On 26 Jul 2010, at 18:22, Brent Meeker wrote:

On 7/26/2010 6:24 AM, Brian Tenneson wrote:

Does this mean that sets of numbers are inventions or just particular numbers are inventions? If the latter, then there must be a largest number which is, to me, counterintuitive.

Numbers existed before 10,000 years ago when they were first understood by humans to some extent. There was a specific number of atoms in the universe one day before any numbers were understood by humans, for example.

But there weren't an infinite number of atoms (or anything else).

But arithmetical realism does not ask for an infinite number. All finite numbers is quite enough. You need only to believe that statement like

s(s(0)) + s(s(s(s(s(s(s(s(s(s(s(s(0))))))))))))) = s(s(s(s(s(s(s(s(s(s(s(s(s(s(0))))))))))))))) (commonly written 2 + 13 = 15)
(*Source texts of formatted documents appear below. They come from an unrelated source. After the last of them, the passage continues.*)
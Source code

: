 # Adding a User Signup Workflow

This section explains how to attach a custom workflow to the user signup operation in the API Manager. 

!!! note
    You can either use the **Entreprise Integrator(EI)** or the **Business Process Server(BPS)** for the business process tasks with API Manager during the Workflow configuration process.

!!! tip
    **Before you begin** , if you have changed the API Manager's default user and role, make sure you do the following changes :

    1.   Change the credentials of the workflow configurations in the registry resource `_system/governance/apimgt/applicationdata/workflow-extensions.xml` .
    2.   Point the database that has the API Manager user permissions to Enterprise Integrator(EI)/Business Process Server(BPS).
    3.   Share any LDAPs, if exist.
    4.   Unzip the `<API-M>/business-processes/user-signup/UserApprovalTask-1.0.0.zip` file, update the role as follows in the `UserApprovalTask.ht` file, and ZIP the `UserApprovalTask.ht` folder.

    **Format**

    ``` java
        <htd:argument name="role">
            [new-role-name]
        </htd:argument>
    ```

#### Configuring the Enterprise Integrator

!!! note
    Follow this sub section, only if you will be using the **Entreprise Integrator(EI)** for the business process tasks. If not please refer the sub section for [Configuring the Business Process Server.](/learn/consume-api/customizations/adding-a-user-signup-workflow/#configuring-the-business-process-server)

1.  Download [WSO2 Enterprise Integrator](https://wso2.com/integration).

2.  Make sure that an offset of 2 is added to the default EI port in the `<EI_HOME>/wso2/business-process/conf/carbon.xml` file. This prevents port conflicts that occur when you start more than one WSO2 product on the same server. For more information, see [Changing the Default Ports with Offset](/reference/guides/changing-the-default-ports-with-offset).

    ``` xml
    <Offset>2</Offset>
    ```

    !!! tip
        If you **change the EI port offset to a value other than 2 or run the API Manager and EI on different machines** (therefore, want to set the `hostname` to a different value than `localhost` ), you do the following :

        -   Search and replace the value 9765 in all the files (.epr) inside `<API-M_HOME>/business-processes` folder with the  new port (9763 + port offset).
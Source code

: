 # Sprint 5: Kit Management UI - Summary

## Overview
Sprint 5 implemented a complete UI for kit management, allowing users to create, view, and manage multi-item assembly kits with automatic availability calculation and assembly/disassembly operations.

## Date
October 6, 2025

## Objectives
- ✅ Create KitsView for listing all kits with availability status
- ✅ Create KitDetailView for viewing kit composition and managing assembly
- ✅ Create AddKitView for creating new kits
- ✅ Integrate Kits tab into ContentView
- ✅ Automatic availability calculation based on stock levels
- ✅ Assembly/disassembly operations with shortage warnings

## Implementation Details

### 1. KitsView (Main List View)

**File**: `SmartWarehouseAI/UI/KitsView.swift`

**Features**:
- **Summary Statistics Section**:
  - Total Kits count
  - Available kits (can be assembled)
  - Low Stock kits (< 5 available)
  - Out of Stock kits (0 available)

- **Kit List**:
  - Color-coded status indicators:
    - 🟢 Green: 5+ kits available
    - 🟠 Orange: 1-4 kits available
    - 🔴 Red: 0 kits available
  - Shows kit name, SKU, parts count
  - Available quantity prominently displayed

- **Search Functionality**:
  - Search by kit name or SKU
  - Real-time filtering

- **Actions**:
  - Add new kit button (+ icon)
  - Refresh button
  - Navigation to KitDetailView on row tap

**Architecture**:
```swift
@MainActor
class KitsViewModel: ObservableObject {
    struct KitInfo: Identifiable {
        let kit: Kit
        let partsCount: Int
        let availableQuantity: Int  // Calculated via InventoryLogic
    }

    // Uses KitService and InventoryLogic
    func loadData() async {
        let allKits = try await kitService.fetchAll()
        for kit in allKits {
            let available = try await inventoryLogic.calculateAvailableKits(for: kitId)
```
are true independently of you, matter, universe, bibles, etc.

No theorem of math, even of intuitionist math makes any sense, without such belief. You can threw Pythagorus theorem in the trash.

Only ultrafinitists are not arithmetical realist. But it is impossible for them to say so, because the cognitive abilities you need to say that you do NOT believe in arithmetical realism needs arithmetical realism.